There is an explosion in the amount of data available to almost everyone at every level. From logistics companies to astronomers, retail giants to genomics research, the amount of data being generated is growing at a far greater rate than we can deal with. The IDC (International Data Company – 10 points for imaginative names) published a whitepaper in 2007 detailing that the size of the digital universe was 281 billion gigabytes (281 000 000 000 gigabytes). The 2011 version of the report determined that the digital universe was now 1.8 zetabytes, or 1 800 000 000 000 gigabytes. The digital universe represents the amount of data being created and replicated in that year. Not the total data in storage, nor the running total of data ever created, simply the additional data being generated for a twelve month period. Below, there’s a ticker showing this data’s growth
This is a problem.
It means that the amount of data being created is growing at a greater than exponential rate. On the one hand, this represents a good thing for the IT industry – there’s going to be increasing demand for database managers, people with big data experience, and moreover, software developers dealing with these massive data sets are really going to need to understand where performance comes from, where bottlenecks arise, and how they can be avoided. SSDs might help reduce latency on database look ups, as should improved parallel architectures and distributed computing.

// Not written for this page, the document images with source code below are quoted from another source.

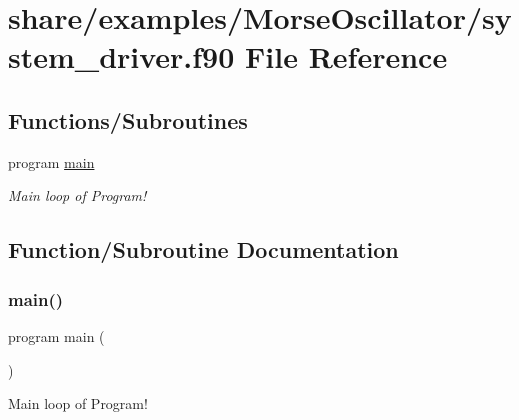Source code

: \hypertarget{share_2examples_2_morse_oscillator_2system__driver_8f90}{}\section{share/examples/\+Morse\+Oscillator/system\+\_\+driver.f90 File Reference}
\label{share_2examples_2_morse_oscillator_2system__driver_8f90}
\subsection*{Functions/\+Subroutines}
\begin{DoxyCompactItemize}
\item 
program \hyperlink{share_2examples_2_morse_oscillator_2system__driver_8f90_a8ec2266d83cd6c0b762cbcbc92c0af3d}{main}
\begin{DoxyCompactList}\small\item\em Main loop of Program! \end{DoxyCompactList}\end{DoxyCompactItemize}


\subsection{Function/\+Subroutine Documentation}
\mbox{\label{share_2examples_2_morse_oscillator_2system__driver_8f90_a8ec2266d83cd6c0b762cbcbc92c0af3d}} 
\subsubsection{\texorpdfstring{main()}{main()}}
{\footnotesize\ttfamily program main (\begin{DoxyParamCaption}{ }\end{DoxyParamCaption})}



Main loop of Program!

But there are more fundamental problems than this. We need to understand how to deal with this data. If we’re lucky, the methodologies being used will scale with the data, insomuch as they will still operate in an acceptable time-frame (although even this isn’t guaranteed). However, using “traditional” data analysis approaches become less effective and less relevant when you approach the data-set sizes being described, because the statistical variation gets lost in the overwhelming noise of a hundred million datapoints. There is a need to move to new, better ways of storing and representing data, to translate the data into scalable and reflexive models, rather than vast lookup tables. New structures which automatically re-arrange to reduce redundancy and dynamically optimize the underlying architecture, rather than relying on static structures which fail to organise. But most importantly, there is a need to determine new was to look at these new, humongous datasets. It’s a twofold problem, but they are very much interlinked.

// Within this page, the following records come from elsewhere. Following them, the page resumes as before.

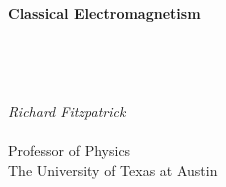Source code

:\documentclass[12pt]{rfbook}
\begin{document}
\thispagestyle{empty}
\begin{center}
{\Huge\bf Classical Electromagnetism}\\[1ex]
~\\
~\\
~\\
~\\
{\Large\em  Richard Fitzpatrick}\\[1.5ex]~\\[1.5ex]
{\Large\sf  Professor  of Physics}\\[1.5ex]
{\Large\sf  The University of Texas at Austin}
\end{center}

\pagestyle{fancy}
\renewcommand{\chaptermark}[1]{\markboth{#1}{}}
\fancyhf{}
\fancyhead[LO,RE]{\sl \leftmark}
\fancyhead[LE,RO]{\sl \thepage}

\tableofcontents










\end{document}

There is some attempt to tackle the performance issues associated with data storage with relational and non-relational databases, but these typically represent implementation decisions, rather than underlying architectural design. What is needed more, I believe, is a combination of machine learning approaches to define a new way of thinking about information storage and retrieval. It’s hard to think about it in non-traditional database terms, but I think that might be what is necessary to really deal with the issue.
Whatever happens, there needs to be a change in the way data is stored and utilized, because the approaches being used are simply not sustainable for the coming decade.